The image tag selector may select an image tag among the image tags according to whether the image tags is in a relationship corresponding to an object and a property of the object. The image tag selector may select an image tag to be used to generate a combination of image tags, based on whether each image tag relates to an object or to an attribute or motion of the object.

The image tag selector may select an image tag by considering a combination of image tags that are likely to be a search query. On the contrary, when a combination of image tags is unsuitable for a search query or may not be a search query, the image tags may not be selected. The image tag selector may use a lookup table, an ontology database for words, and a word association analyzing model that may be used as a reference for selecting an image tag.

The image tag combiner may generate a combination of image tags based on the image tags selected by the image tag selector. The image tag combiner may generate only a combination of image tags including the image tags selected by the image tag selector, instead of generating a combination of image tags based on all the image tags input to the degree-of-relevance analyzing module 123.

The area distribution map generator may generate an area distribution map corresponding to each of the image tags belonging to the combination of image tags, based on the combination of image tags generated by the image tag combiner.

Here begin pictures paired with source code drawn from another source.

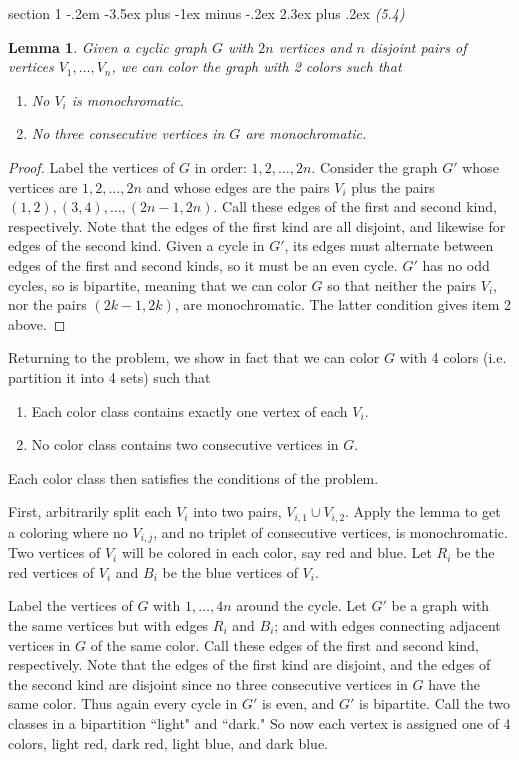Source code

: \documentclass[12pt]{article}
\makeatletter
\theoremstyle{norm}
\newtheorem{lem}[thm]{Lemma}
\newenvironment{problem}{\@startsection
       {section}
       {1}
       {-.2em}
       {-3.5ex plus -1ex minus -.2ex}
       {2.3ex plus .2ex}
       {\pagebreak[3]%
       \large\bf\noindent{Problem }
       }
       }
       {%
       }
\makeatother
\begin{document}
\begin{problem} {\it (5.4)}
\begin{lem}
Given a cyclic graph $G$ with $2n$ vertices and $n$ disjoint pairs of vertices $V_1, \ldots, V_n$, we can color the graph with 2 colors such that
\begin{enumerate}
\item
No $V_i$ is monochromatic.
\item
No three consecutive vertices in $G$ are monochromatic.
\end{enumerate}
\end{lem}
\begin{proof}
Label the vertices of $G$ in order: $1,2,\ldots, 2n$. 
Consider the graph $G'$ whose vertices are $1,2,\ldots, 2n$ and whose edges are the pairs $V_i$ plus the pairs $(1,2),(3,4),\ldots, (2n-1,2n)$. Call these edges of the first and second kind, respectively. Note that the edges of the first kind are all disjoint, and likewise for edges of the second kind. Given a cycle in $G'$, its edges must alternate between edges of the first and second kinds, so it must be an even cycle. $G'$ has no odd cycles, so is bipartite, meaning that we can color $G$ so that neither the pairs $V_i$, nor the pairs $(2k-1,2k)$, are monochromatic. The latter condition gives item 2 above.
\end{proof}
Returning to the problem, we show in fact that we can color $G$ with 4 colors (i.e. partition it into 4 sets) such that
\begin{enumerate}
\item
Each color class contains exactly one vertex of each $V_i$.
\item 
No color class contains two consecutive vertices in $G$.
\end{enumerate}
Each color class then satisfies the conditions of the problem.

First, arbitrarily split each $V_i$ into two pairs, $V_{i,1}\cup V_{i,2}$. Apply the lemma to get a coloring where no $V_{i,j}$, and no triplet of consecutive vertices, is monochromatic. Two vertices of $V_i$ will be colored in each color, say red and blue. Let $R_i$ be the red vertices of $V_i$ and $B_i$ be the blue vertices of $V_i$.

Label the vertices of $G$ with $1,\ldots, 4n$ around the cycle. Let $G'$ be a graph with the same vertices but with edges $R_i$ and $B_i$; and with edges connecting adjacent vertices in $G$ of the same color. Call these edges of the first and second kind, respectively. Note that the edges of the first kind are disjoint, and the edges of the second kind are disjoint since no three consecutive vertices in $G$ have the same color. Thus again every cycle in $G'$ is even, and $G'$ is bipartite. Call the two classes in a bipartition ``light" and ``dark." So now each vertex is assigned one of 4 colors, light red, dark red, light blue, and dark blue.


\end{problem}
\end{document}
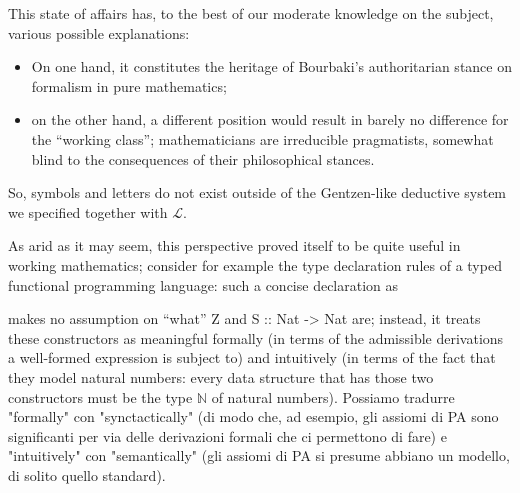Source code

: \documentclass[a4paper, 11pt]{article}
\newcommand{\numberset}{\mathbb}
\newcommand{\N}{\numberset{N}}
\begin{document}
	This state of affairs has, to the best of our moderate knowledge on the subject, various possible explanations:
	\begin{itemize}
		\item On one hand, it constitutes the heritage of Bourbaki's authoritarian stance on formalism in pure mathematics;
		\item on the other hand, a different position would result in barely no difference for the ``working class''; mathematicians are irreducible pragmatists, somewhat blind to the consequences of their philosophical stances.
	\end{itemize}
	So, symbols and letters do not exist outside of the Gentzen-like deductive system we specified together with $\mathcal{L}$.
	
	As arid as it may seem, this perspective proved itself to be quite useful in working mathematics; consider for example the type declaration rules of a typed functional programming language: such a concise declaration as
	

\endde 
	
	makes no assumption on ``what'' Z and S :: Nat -> Nat are; instead, it treats these constructors as meaningful formally (in terms of the admissible derivations a well-formed expression is subject to) and intuitively (in terms of the fact that they model natural numbers: every data structure that has those two constructors must be the type $\N$ of natural numbers).
	Possiamo tradurre "formally" con "synctactically" (di modo che, ad esempio, gli assiomi di PA sono significanti per via delle derivazioni formali che ci permettono di fare) e "intuitively" con "semantically" (gli assiomi di PA si presume abbiano un modello, di solito quello standard). 
	
\end{document}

The mask generator may generate a mask corresponding to each area distribution map generated for each image tag. The mask comparator may determine a degree of overlap between the masks corresponding to the image tags for the combinations of image tags generated by the image tag combiner.

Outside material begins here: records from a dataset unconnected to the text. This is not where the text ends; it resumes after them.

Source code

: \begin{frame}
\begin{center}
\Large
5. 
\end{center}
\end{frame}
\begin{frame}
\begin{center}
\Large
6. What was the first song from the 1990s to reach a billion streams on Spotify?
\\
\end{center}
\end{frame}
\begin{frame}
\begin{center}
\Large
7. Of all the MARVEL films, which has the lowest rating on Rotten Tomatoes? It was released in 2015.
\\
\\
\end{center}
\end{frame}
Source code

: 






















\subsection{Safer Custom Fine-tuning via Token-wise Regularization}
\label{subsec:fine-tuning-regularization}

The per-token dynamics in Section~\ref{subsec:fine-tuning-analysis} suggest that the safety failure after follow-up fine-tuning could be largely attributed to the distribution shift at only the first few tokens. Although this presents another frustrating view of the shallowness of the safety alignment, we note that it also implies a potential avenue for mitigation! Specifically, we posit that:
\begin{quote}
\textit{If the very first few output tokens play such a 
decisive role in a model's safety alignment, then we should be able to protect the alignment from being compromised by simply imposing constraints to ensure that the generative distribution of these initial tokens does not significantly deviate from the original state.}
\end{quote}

Based on the determined degree of overlap, the degree-of-relevance determiner may output, to the combined tag generating module 125, a combination of image tags whose degree of relevance between the image tags is greater than or equal to a defined threshold value. Referring to FIG. 13, it may be seen that the degree-of-relevance determiner determines whether the degree of relevance between the image tags is greater than or equal to a defined threshold value and outputs, to the combined tag generating module 125, (Tag-A, Tag-D), (Tag-B, Tag-C), and (Tag-B, Tag-D) among the combinations of image tags generated by the image tag combiner.

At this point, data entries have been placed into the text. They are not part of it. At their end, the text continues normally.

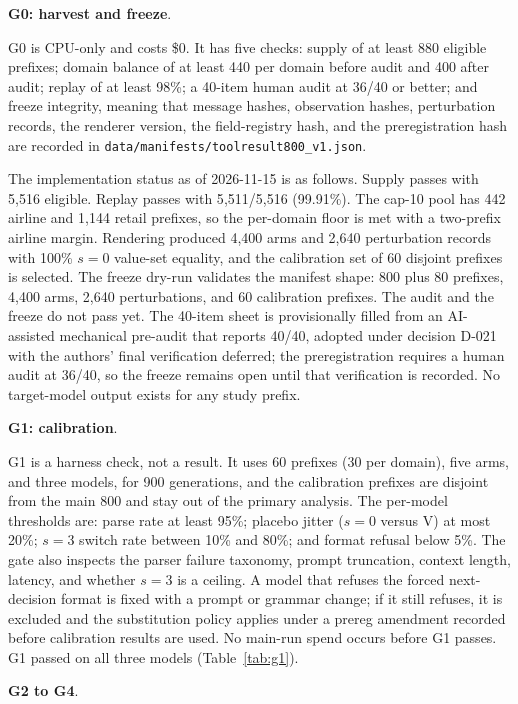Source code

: \documentclass[a4paper,fleqn]{cas-sc}
\begin{document}
\noindent\textbf{G0: harvest and freeze}.\

G0 is CPU-only and costs \$0. It has five checks: supply of at least 880 eligible prefixes;
domain balance of at least 440 per domain before audit and 400 after audit; replay of at least
98\%; a 40-item human audit at 36/40 or better; and freeze integrity, meaning that message hashes,
observation hashes, perturbation records, the renderer version, the field-registry hash, and the
preregistration hash are recorded in \texttt{data/manifests/toolresult800\_v1.json}.

The implementation status as of 2026-11-15 is as follows. Supply passes with 5{,}516 eligible.
Replay passes with 5{,}511/5{,}516 (99.91\%). The cap-10 pool has 442 airline and 1{,}144 retail
prefixes, so the per-domain floor is met with a two-prefix airline margin. Rendering produced
4{,}400 arms and 2{,}640 perturbation records with 100\% $s=0$ value-set equality, and the
calibration set of 60 disjoint prefixes is selected. The freeze dry-run validates the manifest
shape: 800 plus 80 prefixes, 4{,}400 arms, 2{,}640 perturbations, and 60 calibration prefixes.
The audit and the freeze do not pass yet. The 40-item sheet is provisionally filled from an
AI-assisted mechanical pre-audit that reports 40/40, adopted under decision D-021 with the
authors' final verification deferred; the preregistration requires a human audit at 36/40, so the
freeze remains open until that verification is recorded. No target-model output exists for any
study prefix.

\noindent\textbf{G1: calibration}.\

G1 is a harness check, not a result. It uses 60 prefixes (30 per domain), five arms, and three
models, for 900 generations, and the calibration prefixes are disjoint from the main 800 and stay
out of the primary analysis. The per-model thresholds are: parse rate at least 95\%; placebo
jitter ($s=0$ versus V) at most 20\%; $s=3$ switch rate between 10\% and 80\%; and format refusal
below 5\%. The gate also inspects the parser failure taxonomy, prompt truncation, context length,
latency, and whether $s=3$ is a ceiling. A model that refuses the forced next-decision format is
fixed with a prompt or grammar change; if it still refuses, it is excluded and the substitution
policy applies under a prereg amendment recorded before calibration results are used. No
main-run spend occurs before G1 passes. G1 passed on all three models (Table~\ref{tab:g1}).

\noindent\textbf{G2 to G4}.\
\end{document}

Referring to FIG. 13, it may be seen that the combined tag generating module 125 generates Tag-DA as a combined tag from a combination of image tags of (Tag-A, Tag-D), generates Tag-CB as a combined tag from a combination of image tags of (Tag-B, Tag-C), and generates Tag-DB as a combined tag from a combination of image tags of (Tag-B, Tag-D) to generate a plurality of combined tags. According to the example of FIG. 5, the combined tag generating module 125 may generate a combined tag ‘running people’ from a combination of image tags of (people, running) by determining the connection order of image tags and whether to change the ending of the image tag. The combined tag generating module 125 may generate a combined tag ‘red car’ from a combination of image tags of (car, red). The combined tag generating module 125 may generate a combined tag ‘running car’ from a combination of image tags of (car, running). However, unlike the case of FIG. 12, in FIG. 13, it may be seen that a combination of image tags of (people, red) is excluded from being generated and thus a combined tag ‘red people’ is not generated.

The embodiments of the disclosure may also be implemented in the form of a computer-readable recording medium including instructions executable by a computer, such as program modules executed by a computer. The computer-readable recording mediums may be any available mediums accessible by computers and may include both volatile and non-volatile mediums and detachable and non-detachable mediums. Also, the computer-readable recording mediums may include computer storage mediums and communication mediums. The computer storage mediums may include both volatile and non-volatile and detachable and non-detachable mediums implemented by any method or technology for storage of information such as computer-readable instructions, data structures, program modules, or other data. The communication medium may generally include computer-readable instructions, data structures, or other data of modulated data signals such as program modules.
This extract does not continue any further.